A little Py Vs C++

Fri Nov 2 14:32:29 PDT 2012

On Friday, 2 November 2012 at 14:22:34 UTC, Jens Mueller wrote:
> But the compiler knows about the alignment, doesn't it?
>
> align(16) float[4] a;
> vs
> float[4] a;
>
> In the former case the compiler can generate better code and it 
> should.
> The above syntax is not supported. But my point is all the 
> compiler
> cares about is the alignment which can be specified in the code 
> somehow.
> Sorry for being stubborn.
>
> Jens

Note: My knowledge of SIMD/SSE is fairly limited, and may be 
somewhat out of date. In other words, some of this may be flat 
out wrong.

First, just because you have something that can have SIMD 
operations performed on it, doesn't mean you necessarily want to. 
SSE instructions for example have to store things in the XMM 
registers, and accessing the actual values of individual elements 
in the vector is expensive. When using SSE, you want to avoid 
accessing individual elements as much as possible. Not following 
this tends to hurt performance quite badly. Yet when you just 
have a float[4], you may or may not be frequently or infrequently 
accessing individual elements. The compiler can't know whether 
you use it as a single SIMD vector more often, or use it to 
simply store 4 elements more often. You could be aligning it for 
any reason, so it's not too fair a way of determining it.

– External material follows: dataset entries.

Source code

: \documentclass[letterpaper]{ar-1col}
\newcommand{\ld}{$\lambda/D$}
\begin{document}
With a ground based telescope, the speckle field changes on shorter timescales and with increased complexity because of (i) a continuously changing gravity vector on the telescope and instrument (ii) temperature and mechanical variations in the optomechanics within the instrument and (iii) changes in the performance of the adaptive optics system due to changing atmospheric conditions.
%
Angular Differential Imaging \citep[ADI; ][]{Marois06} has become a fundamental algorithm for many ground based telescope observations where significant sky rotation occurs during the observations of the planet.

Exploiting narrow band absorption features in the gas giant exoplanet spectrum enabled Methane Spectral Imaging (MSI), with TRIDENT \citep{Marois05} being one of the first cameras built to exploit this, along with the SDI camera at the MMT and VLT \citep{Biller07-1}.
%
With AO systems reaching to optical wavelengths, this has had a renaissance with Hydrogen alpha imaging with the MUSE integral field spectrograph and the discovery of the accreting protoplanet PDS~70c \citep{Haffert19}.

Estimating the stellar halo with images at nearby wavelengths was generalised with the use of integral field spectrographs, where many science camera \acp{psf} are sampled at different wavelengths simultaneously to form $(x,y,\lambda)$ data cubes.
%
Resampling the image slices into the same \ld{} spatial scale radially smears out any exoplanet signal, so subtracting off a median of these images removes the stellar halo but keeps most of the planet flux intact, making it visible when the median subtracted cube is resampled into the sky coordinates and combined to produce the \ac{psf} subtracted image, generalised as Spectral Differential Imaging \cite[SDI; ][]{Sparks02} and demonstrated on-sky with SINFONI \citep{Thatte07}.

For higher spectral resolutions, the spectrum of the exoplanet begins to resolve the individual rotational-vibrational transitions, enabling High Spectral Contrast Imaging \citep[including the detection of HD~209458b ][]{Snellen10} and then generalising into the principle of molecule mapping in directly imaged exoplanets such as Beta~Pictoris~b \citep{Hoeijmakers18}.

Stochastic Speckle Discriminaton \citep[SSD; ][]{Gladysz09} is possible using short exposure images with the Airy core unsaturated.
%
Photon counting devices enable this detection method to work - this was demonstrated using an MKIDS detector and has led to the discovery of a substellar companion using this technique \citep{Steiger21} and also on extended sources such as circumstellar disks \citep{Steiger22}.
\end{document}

Secondly, you can't really know which SIMD instructions are 
supported by your target CPU. It's safe to say SSE2 is supported 
for pretty much all x86 CPUs at this point, but something like 
SSE4.2 instructions may not be. Just because the compiler knows 
that the CPU compiling it supports it doesn't mean that the CPU 
running the program will have those instructions.

Lastly, we'd still need SIMD intrinsics. It may be simple to tell 
that a float[4] + float[4] operation could use addps, but it 
would be more difficult to determine when to use something like 
dotps (dot product across two SIMD vectors), and various other 
instructions. Not to mention, non-x86 architectures.